D’où proviennent les bénéfices et les pertes de la BCE et des banques centrales nationales de la zone euro ?
16 février 2017 (mis à jour le 23 février 2023)
La Banque centrale européenne (BCE) est-elle, pour vous, une banque cherchant à réaliser des bénéfices et à éviter les pertes ? Étant donné que nous publions nos comptes annuels, chacun peut prendre connaissance des éventuels bénéfices ou pertes que nous enregistrons. Mais notre objectif est en réalité bien différent : il consiste à maintenir la stabilité des prix dans la zone euro. Pour nous, tout bénéfice ou toute perte est un effet connexe des efforts que nous déployons pour remplir notre mission première.
Il en va de même pour les banques centrales nationales des pays de la zone euro, qui forment par ailleurs, avec la BCE, ce qu’on appelle l’Eurosystème. Nous expliquons ci-dessous l’origine possible de ces bénéfices et de ces pertes éventuelles.
Quels sont les mécanismes à l’œuvre ?
Comme toutes les banques centrales, la BCE et les banques centrales nationales des pays de la zone euro disposent de recettes provenant de différentes sources, telles que les intérêts sur les prêts accordés aux banques commerciales et sur les obligations acquises au titre des programmes d’achats d’actifs, ainsi que les avoirs de réserve de change et les placements. Tous ces actifs sont détenus par la BCE et/ou les banques centrales nationales.

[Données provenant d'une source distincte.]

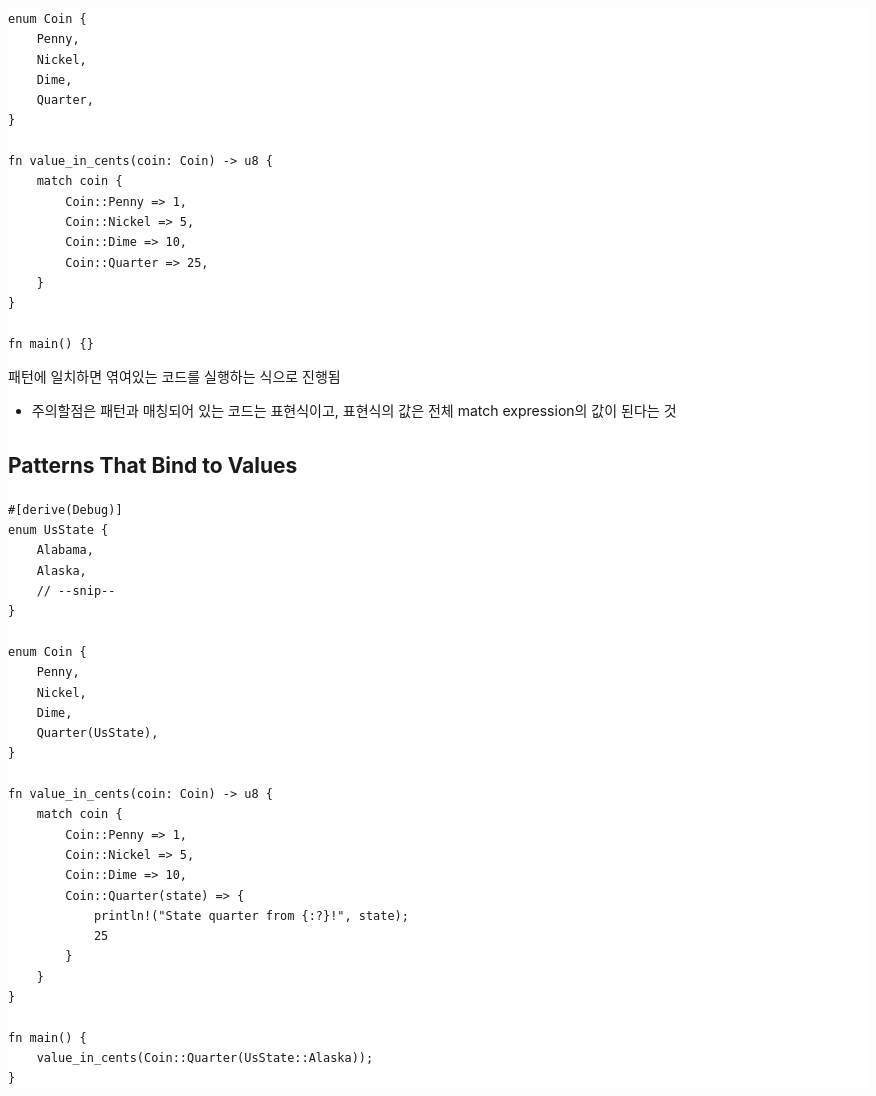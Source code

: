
 ```
enum Coin {
    Penny,
    Nickel,
    Dime,
    Quarter,
}

fn value_in_cents(coin: Coin) -> u8 {
    match coin {
        Coin::Penny => 1,
        Coin::Nickel => 5,
        Coin::Dime => 10,
        Coin::Quarter => 25,
    }
}

fn main() {}

```

패턴에 일치하면 엮여있는 코드를 실행하는 식으로 진행됨
- 주의할점은 패턴과 매칭되어 있는 코드는 표현식이고, 표현식의 값은 전체 match expression의 값이 된다는 것

## Patterns That Bind to Values


```
#[derive(Debug)]
enum UsState {
    Alabama,
    Alaska,
    // --snip--
}

enum Coin {
    Penny,
    Nickel,
    Dime,
    Quarter(UsState),
}

fn value_in_cents(coin: Coin) -> u8 {
    match coin {
        Coin::Penny => 1,
        Coin::Nickel => 5,
        Coin::Dime => 10,
        Coin::Quarter(state) => {
            println!("State quarter from {:?}!", state);
            25
        }
    }
}

fn main() {
    value_in_cents(Coin::Quarter(UsState::Alaska));
}

```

Par ailleurs, les billets dans votre portefeuille constituent une part importante de nos passifs, qui ne génèrent pas d’intérêts et forment la base de notre revenu de « seigneuriage ». Les dépôts des banques commerciales auprès de leur banque centrale, sur lesquels elles perçoivent des intérêts qui représentent des dépenses pour nous, constituent une autre composante importante de nos passifs. Il s’agit d’une dimension fondamentale de notre politique monétaire. En effet, si nous relevons les taux d’intérêt perçus par les banques sur leurs dépôts auprès de la BCE, les taux d’intérêt augmentent également sur les marchés financiers, avec des conséquences sur les conditions de financement dans l’ensemble de l’économie. En retour, cela stimule l’épargne et freine la consommation, contribuant ainsi à un ralentissement de l’économie, et favorisant une atténuation de l’inflation.
Il est possible que les intérêts que nous versons aux banques ne soient pas compensés à court terme par une augmentation équivalente des revenus perçus sur les actifs que nous détenons, en particulier si ceux-ci sont assortis de coupons à taux fixe ou d’une échéance longue. Comme les autres grandes banques centrales, nous avons acquis des obligations des secteurs public et privé à échéance plus longue afin de permettre une baisse des taux d’intérêt lorsque nos taux directeurs avaient été réduits jusqu’à un niveau proche de leur plancher effectif. Cela était nécessaire pour soutenir un retour de l’inflation, qui est restée trop faible pendant une période prolongée, vers notre objectif. Les achats d’actifs ont notamment participé à la baisse des taux d’intérêt à travers le transfert d’une partie du risque de variation des taux d’intérêt du marché vers les bilans des banques centrales. Ce risque commence à se concrétiser dans le monde entier, les taux d’inflation ayant atteint des niveaux records à la suite d’une série de chocs sans précédent. Nous devons lutter contre cette inflation élevée en relevant les taux d’intérêt, ce qui entraîne une augmentation des intérêts versés aux banques commerciales. Cela entraîne une baisse de nos bénéfices, voire la comptabilisation de pertes.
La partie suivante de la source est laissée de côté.